Hysteresis is the name of a phenomenon in electrical systems in which the state of a system depends on the history of how it arrived at its current state. Hysteresis is most commonly observed in magnetism (and hence in AC transformer circuits), but it can arise in many other contexts, both in electrical circuits and in any system which can be said to have memory.

The word, hysteresis, comes from a Greek root that variously means deficiency, shortcoming, or falling behind. The etymology of hysteresis is not related to the similar sounding word, hysteria, which comes from the Latin word for womb (or uterus).

One of the most interesting explanations of hysteresis comes from a model of the Bose-Einstein Condensate, in which a tiny perturbation in some arbitrary direction seeds a macroscopic departure in that direction. Imagine something delicately balanced on the razor's edge. Then the tiniest perturbation in one direction or another will determine which way the balanced object falls.

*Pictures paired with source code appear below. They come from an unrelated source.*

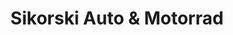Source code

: ---
title: "Sikorski Auto & Motorrad"
url: /heideblick/sikorski-auto-und-motorrad/
shop: Autowerkstatt
---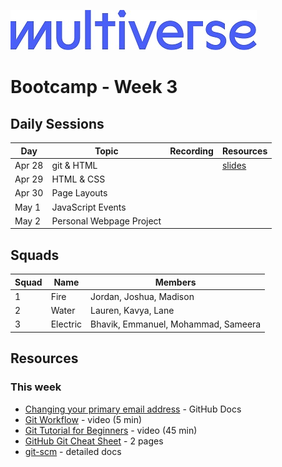 ![Image](/img/Multiverse_Logo_rgb_ultra_25.jpg "Multiverse banner")

# Bootcamp - Week 3

## Daily Sessions
|Day|Topic|Recording|Resources|
|-----| ------------- |---------------------|--------|
|Apr 28|git & HTML||[slides](https://docs.google.com/presentation/d/1gd4DZJQCV3sE-Vp1idIo9e5k9Uhr1hbgqiz14yo8hYQ)
|Apr 29|HTML & CSS|
|Apr 30|Page Layouts|
|May 1|JavaScript Events|
|May 2|Personal Webpage Project|

## Squads
|Squad|Name|Members|
|-----|----|-------|
|1|Fire|Jordan, Joshua, Madison
|2|Water|Lauren, Kavya, Lane
|3|Electric|Bhavik, Emmanuel, Mohammad, Sameera

## Resources

### This week
* [Changing your primary email address](https://docs.github.com/en/account-and-profile/setting-up-and-managing-your-personal-account-on-github/managing-email-preferences/changing-your-primary-email-address) - GitHub Docs
* [Git Workflow](https://zoom.us/clips/share/LJQAOr8nATG4LT-6VxfjRuVCPHR7iW8LYiX6t6lNEWbPZSgfUEddgNeNObdeXrjAlhZvmkhzeZYjywHtQgbh5f0C.LCPu3mOi9dTPvtQx) - video (5 min)
* [Git Tutorial for Beginners](https://youtu.be/AQ9ksXoBAOg) - video (45 min)
* [GitHub Git Cheat Sheet](https://education.github.com/git-cheat-sheet-education.pdf) - 2 pages
* [git-scm](https://git-scm.com) - detailed docs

Once a system subject to hysteresis has arrived at a given state, it can take a substantial amount of energy to bring it to a different state.

There is a related model of how hysteresis works in neural networks to form persistent memories and beliefs that, once formed, become immune to revision, even when the evidence for revising a belief is considerably stronger than the original evidence for forming a belief in the first place. When that happens, a paradigm shift cannot take place until the evidence for revising a memorized state exceeds some fairly large threshold called the tipping point.

Oddly enough, when the tipping point is reached and a sudden paradigm shift occurs, the phenomenon is reminiscent of hysteria, which Freud and others of his age imagined to be a sudden disturbance of the womb.

Isn't that hysterical?

8 Comments:

Blogger Abd ulRahman Lomax said...

Good luck with your hysteresis. Will it require emesis?

Was it something you ate?

3:18 PM  
Blogger Moulton said...

I don't eat all the baloney some people try to feed me, and you shouldn't either.

4:29 PM  
Blogger Abd ulRahman Lomax said...

Barry, I do think it was the baloney. You may have eaten it years ago, but you are now suffering indigestion from it. Yes, you might need to vomit it out. Sorry. I wish I could suggest a better way.

I'd hoped you could digest it, and derive some value from the process. Apparently not.

Interesting that you point to a Shermer video. Would you explain what you intended by that?

4:44 PM  
Blogger Moulton said...

I intended to dash your hopes regarding the nutritional value of baloney.

4:50 PM  
Blogger Abd ulRahman Lomax said...

Barry, you aren't well. You've lost both your compass and your sense of humor.

Now what about that Shermer video? Do you imagine that I'll watch some random youtube video, taking up all that time, without some sense of why I might be interested?

5:17 PM  
Blogger Moulton said...

Abd, you have the God-given right to remain as ignorant and as oblivious as you like, and there is absolutely nothing I can do about it.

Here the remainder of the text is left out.